Based on your response, I decided to run further tests using webadmin tools and this:
/ # badblocks -sv /dev/sda
Checking blocks 0 to 234431063
Checking for bad blocks (read-only test): done
Pass completed, 0 bad blocks found. (0/0/0 errors)
Great. It does look like the bad block was spared out.
Or, possibly that the block was written with a either a bad checksum or bad data block due to a bit flip caused by Non-ECC RAM. I say this because the error was checksum, and not read error. In which case, no block needed sparing out.
ZFS verifies the checksum of all blocks read. And will report such as needed. If no redundancy is available, then it likely ends up as a permanent error.
I say “likely ends up as …” because some checksum errors are due to data path problems. Bad cables, disk controller chips over heating, loose data cable connections, etc… So if the problem returns, you can check those items.
If you have ftequent power outages then you need a quality UPS and to ensure the setup does an orderly shutdown upon power loss, then powers on automatically when it comes back.
There are NO situations where a power loss will lead ZFS to loose existing data.
As I said, it has to be a different cause, like hardware fault. With lots of TrueNAS SOHO users having consumer hardware, that is likely the cause. For example, Non-ECC RAM, storage path issues, (loose cables), or less than ideal storage devices, (cheap SSDs or using SMR HDDs).
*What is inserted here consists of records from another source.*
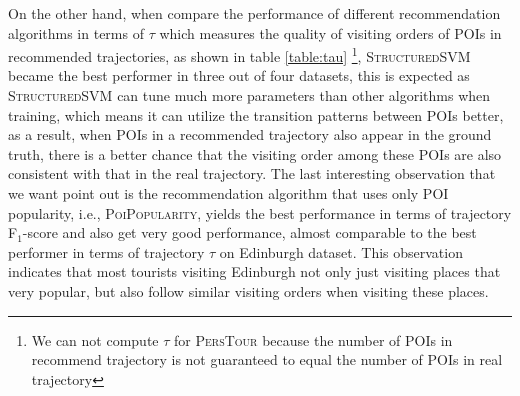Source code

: On the other hand, when compare the performance of different recommendation algorithms in terms of $\tau$
which measures the quality of visiting orders of POIs in recommended trajectories,
as shown in table \ref{table:tau}
\footnote{We can not compute $\tau$ for \textsc{PersTour} because the number of POIs in recommend trajectory is not guaranteed to equal the number of POIs in real trajectory},
\textsc{StructuredSVM} became the best performer in three out of four datasets,
this is expected as \textsc{StructuredSVM} can tune much more parameters than other algorithms when training,
which means it can utilize the transition patterns between POIs better,
as a result, when POIs in a recommended trajectory also appear in the ground truth, 
there is a better chance that the visiting order among these POIs are also consistent with 
that in the real trajectory.
%
% 
The last interesting observation that we want point out is the recommendation algorithm that uses only
POI popularity, i.e., \textsc{PoiPopularity}, yields the best performance in terms of trajectory F$_1$-score and 
also get very good performance, almost comparable to the best performer in terms of trajectory $\tau$ 
on Edinburgh dataset. This observation indicates that most tourists visiting Edinburgh not only just visiting
places that very popular, but also follow similar visiting orders when visiting these places.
All that said, power losses or OS crashes can cause data in flight in process to be written, to be lost. That applies to all file systems.
Log in as root, then use; zfs set copies=2 boot-pool
Log out, you are done.
Next update should use 2 copies. But the existing files will remain with 1 copy.
Understand now, that means updates take up twice the space. So smaller boot devices, like 16GByte ones, will store less boot environments. Possibly even 16GB might not be suitable. That is why I mentioned larger boot devices in;
I ended up taking the absolutely over the top measure: I got an UPS and a pair of small SSDs to create a mirrored boot-pool. I’ll end up checking this all.
ZFS is weird (in a cool way). I still didn’t spared any time to read more deeply about it, but whenever I see people explaining its settings and what it can do, I get the feeling I’m looking at a liquid raw-disk database pretending to do what partitions usually do.
Yes, ZFS has taken some of the concepts from Databases, like transactions, and implemented them.
When Sun Microsystems was transitioning to larger storage, (late 1990s), they found that their main existing file system, UFS, was inadequate. So a couple of engineers started a new project, which ended up being ZFS. Fortunately they did not waste their efforts and we got something good out of their time and effort.